Hours of access change each season, please check their homepage for current hours of operation.
There are five different ways to traverse the alpine route, by funicular, bus, trolley, aerial tramways, and walking. It is important that no private transportation uses the route so that exhaust fumes do not harm the snow tunnels. During summer, shuttle buses also run between Toyama and Murodo.
Closed annually from December to mid-April for its deep and inaccessible snows, the main attraction of the Tateyama Kurobe Alpine Route is the scenery provided by the Tateyama Mountain Range, which is part of the Chubu Sangaku National Park. From mid-April to late June the snow corridor, a snow wall that reaches 15 to 20 meters high, becomes a visitor-favorite vista.
The rest of the year, the route remains a beautiful spot to see autumn leaves via the various hiking trails.
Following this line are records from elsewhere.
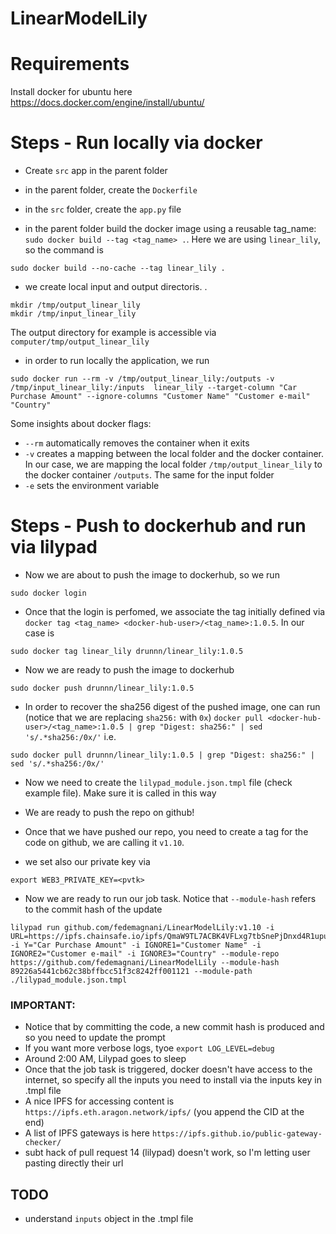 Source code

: # LinearModelLily

# Requirements
Install docker for ubuntu here https://docs.docker.com/engine/install/ubuntu/


# Steps - Run locally via docker

- Create `src` app in the parent folder

- in the parent folder, create the `Dockerfile`

- in the `src` folder, create the `app.py` file

- in the parent folder build the docker image using a reusable tag_name: `sudo docker build --tag <tag_name> .`. Here we are using `linear_lily`, so the command is 
```
sudo docker build --no-cache --tag linear_lily .
``` 
- we create local input and output directoris.  . 
```
mkdir /tmp/output_linear_lily
mkdir /tmp/input_linear_lily
```
The output directory for example is accessible via `computer/tmp/output_linear_lily`

- in order to run locally the application, we run 
```
sudo docker run --rm -v /tmp/output_linear_lily:/outputs -v /tmp/input_linear_lily:/inputs  linear_lily --target-column "Car Purchase Amount" --ignore-columns "Customer Name" "Customer e-mail" "Country" 
``` 
Some insights about docker flags:
- `--rm` automatically removes the container when it exits
- `-v` creates a mapping between the local folder and the docker container. In our case, we are mapping the local folder `/tmp/output_linear_lily` to the docker container `/outputs`. The same for the input folder
- `-e` sets the environment variable 

# Steps - Push to dockerhub and run via lilypad

- Now we are about to push the image to dockerhub, so we run 
```
sudo docker login
```
- Once that the login is perfomed, we associate the tag initially defined via `docker tag <tag_name> <docker-hub-user>/<tag_name>:1.0.5`. In our case is
```
sudo docker tag linear_lily drunnn/linear_lily:1.0.5
```
- Now we are ready to push the image to dockerhub
```
sudo docker push drunnn/linear_lily:1.0.5
```
- In order to recover the sha256 digest of the pushed image, one can run (notice that we are replacing `sha256:` with `0x`)
`docker pull <docker-hub-user>/<tag_name>:1.0.5 | grep "Digest: sha256:" | sed 's/.*sha256:/0x/'` i.e.
```
sudo docker pull drunnn/linear_lily:1.0.5 | grep "Digest: sha256:" | sed 's/.*sha256:/0x/'
```
- Now we need to create the `lilypad_module.json.tmpl` file (check example file). Make sure it is called in this way

- We are ready to push the repo on github!

- Once that we have pushed our repo, you need to create a tag for the code on github, we are calling it `v1.10`. 

- we set also our private key via
```
export WEB3_PRIVATE_KEY=<pvtk>
```
- Now we are ready to run our job task. Notice that `--module-hash` refers to the commit hash of the update

```
lilypad run github.com/fedemagnani/LinearModelLily:v1.10 -i URL=https://ipfs.chainsafe.io/ipfs/QmaW9TL7ACBK4VFLxg7tbSnePjDnxd4R1upu4yb5xLBuy1 -i Y="Car Purchase Amount" -i IGNORE1="Customer Name" -i IGNORE2="Customer e-mail" -i IGNORE3="Country" --module-repo https://github.com/fedemagnani/LinearModelLily --module-hash 89226a5441cb62c38bffbcc51f3c8242ff001121 --module-path ./lilypad_module.json.tmpl
```
### IMPORTANT: 
- Notice that by committing the code, a new commit hash is produced and so you need to update the prompt
- If you want more verbose logs, tyoe `export LOG_LEVEL=debug`
- Around 2:00 AM, Lilypad goes to sleep
- Once that the job task is triggered, docker doesn't have access to the internet, so specify all the inputs you need to install via the inputs key in .tmpl file
- A nice IPFS for accessing content is `https://ipfs.eth.aragon.network/ipfs/` (you append the CID at the end)
- A list of IPFS gateways is here `https://ipfs.github.io/public-gateway-checker/`
- subt hack of pull request 14 (lilypad) doesn't work, so I'm letting user pasting directly their url

## TODO
- understand `inputs` object in the .tmpl file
And even offers a pathway to visit Kurobe Dam, which discharges water between late June and mid-October.
Transportation departs from Ogizawa or Tateyama stations.
Kurobe Dam is Japan’s tallest dam at 186 meters high and 492 meters long. It’s located in Toyama Prefecture and supports a hydropower plant. Built between 1956 and 1963, the dam was a massive engineering feat at the time and cost 51.3 billion yen (142.5 million USD) to complete. Although many issues arose during construction, the dam now helps supply the Kansai region with electricity. Featured in many kaiju (monster) movies in the past, Kurobe Dam is also a popular tourist spot and the most popular hydropower site in Japan. Between late June to mid-October, the spillway is opened at various times during the day for nearby onlookers to witness. The dam spits forth more than 10 tonnes of water every second. Crossing the dam takes about 15 minutes by foot—however, those who make the trek are rewarded with various vistas of the dam and Kurobe Lake. Visit the eastern end of the dam and walk up the stairs there (220 steps and quite steep) to arrive at the observation deck and see some of the best angles of the dam. There is also a pleasure boat ride available on Lake Kurobe itself.